### Dataset excerpts:
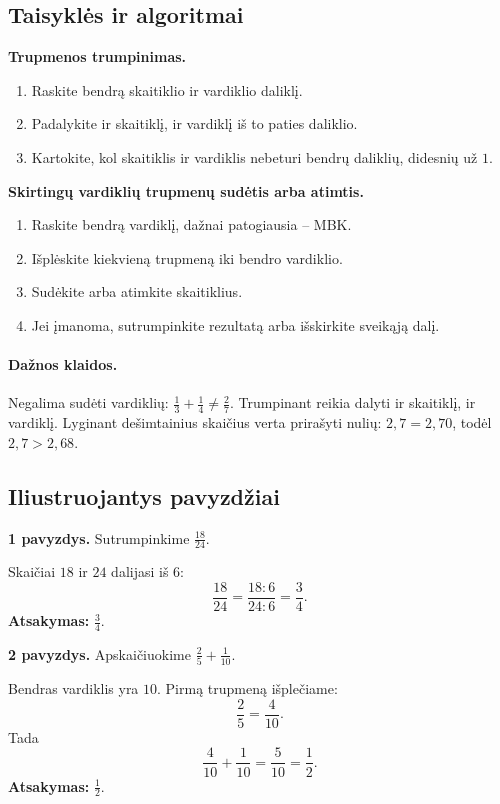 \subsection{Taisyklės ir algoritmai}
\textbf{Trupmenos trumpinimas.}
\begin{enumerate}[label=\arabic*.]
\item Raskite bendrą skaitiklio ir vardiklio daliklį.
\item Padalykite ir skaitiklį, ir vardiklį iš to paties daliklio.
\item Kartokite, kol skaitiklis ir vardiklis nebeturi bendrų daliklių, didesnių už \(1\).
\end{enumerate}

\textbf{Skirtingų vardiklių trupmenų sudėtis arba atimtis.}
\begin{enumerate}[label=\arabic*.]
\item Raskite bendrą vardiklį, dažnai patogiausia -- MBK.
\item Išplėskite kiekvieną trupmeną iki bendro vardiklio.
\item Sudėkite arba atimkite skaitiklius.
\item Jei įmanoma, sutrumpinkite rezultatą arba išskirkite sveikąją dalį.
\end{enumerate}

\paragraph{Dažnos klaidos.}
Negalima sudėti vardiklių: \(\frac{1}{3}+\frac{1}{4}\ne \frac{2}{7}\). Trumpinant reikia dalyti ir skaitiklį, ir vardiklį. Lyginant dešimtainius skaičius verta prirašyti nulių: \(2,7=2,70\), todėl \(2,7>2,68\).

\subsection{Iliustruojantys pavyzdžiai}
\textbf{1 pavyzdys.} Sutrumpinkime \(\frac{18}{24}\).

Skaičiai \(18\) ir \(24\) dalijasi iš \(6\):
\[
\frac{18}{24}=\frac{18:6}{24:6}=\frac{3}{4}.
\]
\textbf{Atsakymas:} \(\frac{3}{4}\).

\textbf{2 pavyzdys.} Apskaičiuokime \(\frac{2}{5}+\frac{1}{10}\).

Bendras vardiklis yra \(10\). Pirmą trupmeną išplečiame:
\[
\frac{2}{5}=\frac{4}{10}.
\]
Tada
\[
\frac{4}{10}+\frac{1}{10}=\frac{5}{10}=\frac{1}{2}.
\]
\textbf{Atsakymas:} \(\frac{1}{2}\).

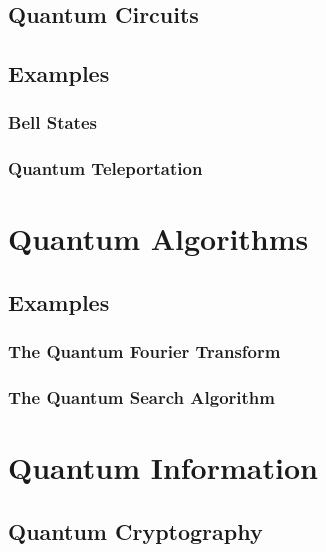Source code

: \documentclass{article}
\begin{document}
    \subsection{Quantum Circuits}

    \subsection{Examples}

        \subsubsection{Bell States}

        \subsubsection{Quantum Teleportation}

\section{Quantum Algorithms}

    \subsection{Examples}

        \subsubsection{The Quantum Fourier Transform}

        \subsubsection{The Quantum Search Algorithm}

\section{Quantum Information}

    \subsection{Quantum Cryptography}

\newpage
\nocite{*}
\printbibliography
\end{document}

### Problem to work on:
Every entry is to be transcribed exactly, but the pictures are to be left out.

### Output for this exercise:
 \subsection{Taisyklės ir algoritmai}
\textbf{Trupmenos trumpinimas.}
\begin{enumerate}[label=\arabic*.]
\item Raskite bendrą skaitiklio ir vardiklio daliklį.
\item Padalykite ir skaitiklį, ir vardiklį iš to paties daliklio.
\item Kartokite, kol skaitiklis ir vardiklis nebeturi bendrų daliklių, didesnių už \(1\).
\end{enumerate}

\textbf{Skirtingų vardiklių trupmenų sudėtis arba atimtis.}
\begin{enumerate}[label=\arabic*.]
\item Raskite bendrą vardiklį, dažnai patogiausia -- MBK.
\item Išplėskite kiekvieną trupmeną iki bendro vardiklio.
\item Sudėkite arba atimkite skaitiklius.
\item Jei įmanoma, sutrumpinkite rezultatą arba išskirkite sveikąją dalį.
\end{enumerate}

\paragraph{Dažnos klaidos.}
Negalima sudėti vardiklių: \(\frac{1}{3}+\frac{1}{4}\ne \frac{2}{7}\). Trumpinant reikia dalyti ir skaitiklį, ir vardiklį. Lyginant dešimtainius skaičius verta prirašyti nulių: \(2,7=2,70\), todėl \(2,7>2,68\).

\subsection{Iliustruojantys pavyzdžiai}
\textbf{1 pavyzdys.} Sutrumpinkime \(\frac{18}{24}\).

Skaičiai \(18\) ir \(24\) dalijasi iš \(6\):
\[
\frac{18}{24}=\frac{18:6}{24:6}=\frac{3}{4}.
\]
\textbf{Atsakymas:} \(\frac{3}{4}\).

\textbf{2 pavyzdys.} Apskaičiuokime \(\frac{2}{5}+\frac{1}{10}\).

Bendras vardiklis yra \(10\). Pirmą trupmeną išplečiame:
\[
\frac{2}{5}=\frac{4}{10}.
\]
Tada
\[
\frac{4}{10}+\frac{1}{10}=\frac{5}{10}=\frac{1}{2}.
\]
\textbf{Atsakymas:} \(\frac{1}{2}\).

Source code

: \documentclass{article}
\begin{document}
    \subsection{Quantum Circuits}

    \subsection{Examples}

        \subsubsection{Bell States}

        \subsubsection{Quantum Teleportation}

\section{Quantum Algorithms}

    \subsection{Examples}

        \subsubsection{The Quantum Fourier Transform}

        \subsubsection{The Quantum Search Algorithm}

\section{Quantum Information}

    \subsection{Quantum Cryptography}

\newpage
\nocite{*}
\printbibliography
\end{document}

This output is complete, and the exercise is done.